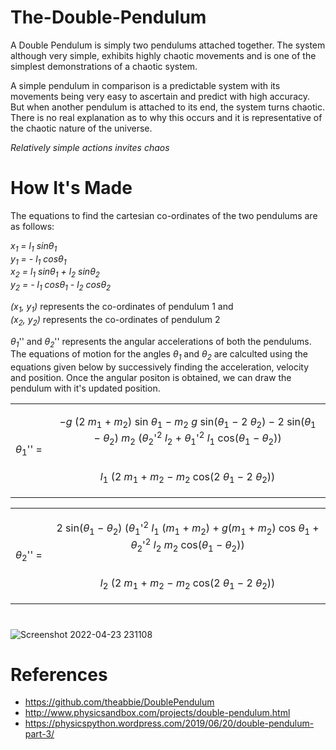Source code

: # The-Double-Pendulum
 A Double Pendulum is simply two pendulums attached together. The system although very simple, exhibits highly chaotic movements and is one of the simplest demonstrations of a chaotic system.
 
 A simple pendulum in comparison is a predictable system with its movements being very easy to ascertain and predict with high accuracy. But when another pendulum is attached to its end, the system turns chaotic. There is no real explanation as to why this occurs and it is representative of the chaotic nature of the universe.
 
 *Relatively simple actions invites chaos*

# How It's Made

The equations to find the cartesian co-ordinates of the two pendulums are as follows:
 
*x<sub>1</sub> = l<sub>1</sub> sinθ<sub>1</sub> <br>*
*y<sub>1</sub> = - l<sub>1</sub> cosθ<sub>1</sub> <br>*
*x<sub>2</sub> = l<sub>1</sub> sinθ<sub>1</sub> + l<sub>2</sub> sinθ<sub>2</sub> <br>*
*y<sub>2</sub> = - l<sub>1</sub> cosθ<sub>1</sub> - l<sub>2</sub> cosθ<sub>2</sub> <br>*

*(x<sub>1</sub>, y<sub>1</sub>)* represents the co-ordinates of pendulum 1 and <br>
*(x<sub>2</sub>, y<sub>2</sub>)* represents the co-ordinates of pendulum 2

*θ<sub>1</sub>*'' and *θ<sub>2</sub>*'' represents the angular accelerations of both the pendulums. The equations of motion for the angles  *θ<sub>1</sub>* and *θ<sub>2</sub>* are calculted using the equations given below by successively finding the acceleration, velocity and position. Once the angular positon is obtained, we can draw the pendulum with it's updated position.

<table class="fraction">
  <tbody>
    <tr>
      <td rowspan="2"><i>θ</i><sub>1</sub>''&nbsp;=&nbsp;</td>
      <td>
       <p align="center">
        −<i>g</i> (2 <i>m</i><sub>1</sub> + <i>m</i><sub>2</sub>) sin <i>θ</i
        ><sub>1</sub> − <i>m</i><sub>2</sub> <i>g</i> sin(<i>θ</i><sub>1</sub> −
        2 <i>θ</i><sub>2</sub>) − 2 sin(<i>θ</i><sub>1</sub> − <i>θ</i
        ><sub>2</sub>) <i>m</i><sub>2</sub> (<i>θ</i><sub>2</sub>'<sup>2</sup>
        <i>l</i><sub>2</sub> + <i>θ</i><sub>1</sub>'<sup>2</sup> <i>l</i
        ><sub>1</sub> cos(<i>θ</i><sub>1</sub> − <i>θ</i><sub>2</sub>))
        </p>
      </td>
    </tr>
    <tr>
      <td class="upper_line">
       <p align="center">
        <i>l</i><sub>1</sub> (2 <i>m</i><sub>1</sub> + <i>m</i><sub>2</sub> −
        <i>m</i><sub>2</sub> cos(2 <i>θ</i><sub>1</sub> − 2 <i>θ</i
        ><sub>2</sub>))
       </p>
      </td>
    </tr>
  </tbody>
</table>

<table class="fraction">
  <tbody>
    <tr>
      <td rowspan="2"><i>θ</i><sub>2</sub>''&nbsp;=&nbsp;</td>
      <td>
       <p align="center">
        2 sin(<i>θ</i><sub>1</sub> − <i>θ</i><sub>2</sub>) (<i>θ</i
        ><sub>1</sub>'<sup>2</sup> <i>l</i><sub>1</sub> (<i>m</i><sub>1</sub> +
        <i>m</i><sub>2</sub>) + <i>g</i>(<i>m</i><sub>1</sub> + <i>m</i
        ><sub>2</sub>) cos <i>θ</i><sub>1</sub> + <i>θ</i><sub>2</sub>'<sup
          >2</sup
        >
        <i>l</i><sub>2</sub> <i>m</i><sub>2</sub> cos(<i>θ</i><sub>1</sub> −
        <i>θ</i><sub>2</sub>))
        </p>
      </td>
    </tr>
    <tr>
      <td class="upper_line">
       <p align="center">
        <i>l</i><sub>2</sub> (2 <i>m</i><sub>1</sub> + <i>m</i><sub>2</sub> −
        <i>m</i><sub>2</sub> cos(2 <i>θ</i><sub>1</sub> − 2 <i>θ</i
        ><sub>2</sub>))
        </p>
      </td>
    </tr>
  </tbody>
</table>

#
![Screenshot 2022-04-23 231108](https://user-images.githubusercontent.com/84562594/164929720-81794d37-2162-4e37-8268-ad2abc1532ce.png)

# References

* https://github.com/theabbie/DoublePendulum
* http://www.physicsandbox.com/projects/double-pendulum.html
* https://physicspython.wordpress.com/2019/06/20/double-pendulum-part-3/
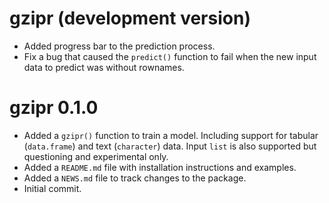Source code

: # gzipr (development version)

* Added progress bar to the prediction process.
* Fix a bug that caused the `predict()` function to fail when the new input data to predict was without rownames.

# gzipr 0.1.0

* Added a `gzipr()` function to train a model. Including support for tabular (`data.frame`) and text (`character`) data. Input `list` is also supported but questioning and experimental only.
* Added a `README.md` file with installation instructions and examples.
* Added a `NEWS.md` file to track changes to the package.
* Initial commit.
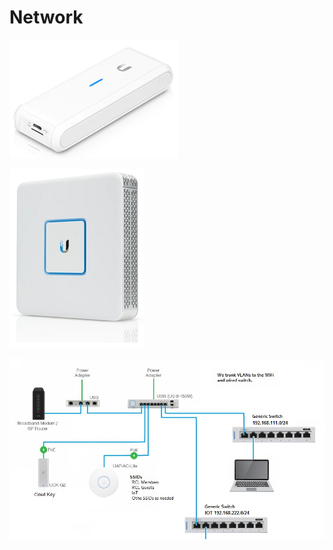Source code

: # Network



![Unifi Cloud Key](../.gitbook/assets/image%20%2861%29.png)



![Unifi Security Gateway](../.gitbook/assets/image%20%2865%29.png)

![](../.gitbook/assets/image%20%28127%29.png)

——

◆ **Work instruction**:
The expected output is each record, copied exactly, and nothing in place of the pictures.

◆ **Task output**:
Source code

: # The-Double-Pendulum
 A Double Pendulum is simply two pendulums attached together. The system although very simple, exhibits highly chaotic movements and is one of the simplest demonstrations of a chaotic system.
 
 A simple pendulum in comparison is a predictable system with its movements being very easy to ascertain and predict with high accuracy. But when another pendulum is attached to its end, the system turns chaotic. There is no real explanation as to why this occurs and it is representative of the chaotic nature of the universe.
 
 *Relatively simple actions invites chaos*

# How It's Made

The equations to find the cartesian co-ordinates of the two pendulums are as follows:
 
*x<sub>1</sub> = l<sub>1</sub> sinθ<sub>1</sub> <br>*
*y<sub>1</sub> = - l<sub>1</sub> cosθ<sub>1</sub> <br>*
*x<sub>2</sub> = l<sub>1</sub> sinθ<sub>1</sub> + l<sub>2</sub> sinθ<sub>2</sub> <br>*
*y<sub>2</sub> = - l<sub>1</sub> cosθ<sub>1</sub> - l<sub>2</sub> cosθ<sub>2</sub> <br>*

*(x<sub>1</sub>, y<sub>1</sub>)* represents the co-ordinates of pendulum 1 and <br>
*(x<sub>2</sub>, y<sub>2</sub>)* represents the co-ordinates of pendulum 2

*θ<sub>1</sub>*'' and *θ<sub>2</sub>*'' represents the angular accelerations of both the pendulums. The equations of motion for the angles  *θ<sub>1</sub>* and *θ<sub>2</sub>* are calculted using the equations given below by successively finding the acceleration, velocity and position. Once the angular positon is obtained, we can draw the pendulum with it's updated position.

<table class="fraction">
  <tbody>
    <tr>
      <td rowspan="2"><i>θ</i><sub>1</sub>''&nbsp;=&nbsp;</td>
      <td>
       <p align="center">
        −<i>g</i> (2 <i>m</i><sub>1</sub> + <i>m</i><sub>2</sub>) sin <i>θ</i
        ><sub>1</sub> − <i>m</i><sub>2</sub> <i>g</i> sin(<i>θ</i><sub>1</sub> −
        2 <i>θ</i><sub>2</sub>) − 2 sin(<i>θ</i><sub>1</sub> − <i>θ</i
        ><sub>2</sub>) <i>m</i><sub>2</sub> (<i>θ</i><sub>2</sub>'<sup>2</sup>
        <i>l</i><sub>2</sub> + <i>θ</i><sub>1</sub>'<sup>2</sup> <i>l</i
        ><sub>1</sub> cos(<i>θ</i><sub>1</sub> − <i>θ</i><sub>2</sub>))
        </p>
      </td>
    </tr>
    <tr>
      <td class="upper_line">
       <p align="center">
        <i>l</i><sub>1</sub> (2 <i>m</i><sub>1</sub> + <i>m</i><sub>2</sub> −
        <i>m</i><sub>2</sub> cos(2 <i>θ</i><sub>1</sub> − 2 <i>θ</i
        ><sub>2</sub>))
       </p>
      </td>
    </tr>
  </tbody>
</table>

<table class="fraction">
  <tbody>
    <tr>
      <td rowspan="2"><i>θ</i><sub>2</sub>''&nbsp;=&nbsp;</td>
      <td>
       <p align="center">
        2 sin(<i>θ</i><sub>1</sub> − <i>θ</i><sub>2</sub>) (<i>θ</i
        ><sub>1</sub>'<sup>2</sup> <i>l</i><sub>1</sub> (<i>m</i><sub>1</sub> +
        <i>m</i><sub>2</sub>) + <i>g</i>(<i>m</i><sub>1</sub> + <i>m</i
        ><sub>2</sub>) cos <i>θ</i><sub>1</sub> + <i>θ</i><sub>2</sub>'<sup
          >2</sup
        >
        <i>l</i><sub>2</sub> <i>m</i><sub>2</sub> cos(<i>θ</i><sub>1</sub> −
        <i>θ</i><sub>2</sub>))
        </p>
      </td>
    </tr>
    <tr>
      <td class="upper_line">
       <p align="center">
        <i>l</i><sub>2</sub> (2 <i>m</i><sub>1</sub> + <i>m</i><sub>2</sub> −
        <i>m</i><sub>2</sub> cos(2 <i>θ</i><sub>1</sub> − 2 <i>θ</i
        ><sub>2</sub>))
        </p>
      </td>
    </tr>
  </tbody>
</table>

#
![Screenshot 2022-04-23 231108](https://user-images.githubusercontent.com/84562594/164929720-81794d37-2162-4e37-8268-ad2abc1532ce.png)

# References

* https://github.com/theabbie/DoublePendulum
* http://www.physicsandbox.com/projects/double-pendulum.html
* https://physicspython.wordpress.com/2019/06/20/double-pendulum-part-3/
Source code

: # gzipr (development version)

* Added progress bar to the prediction process.
* Fix a bug that caused the `predict()` function to fail when the new input data to predict was without rownames.

# gzipr 0.1.0

* Added a `gzipr()` function to train a model. Including support for tabular (`data.frame`) and text (`character`) data. Input `list` is also supported but questioning and experimental only.
* Added a `README.md` file with installation instructions and examples.
* Added a `NEWS.md` file to track changes to the package.
* Initial commit.
Source code

: # Network



![Unifi Cloud Key](../.gitbook/assets/image%20%2861%29.png)



![Unifi Security Gateway](../.gitbook/assets/image%20%2865%29.png)

![](../.gitbook/assets/image%20%28127%29.png)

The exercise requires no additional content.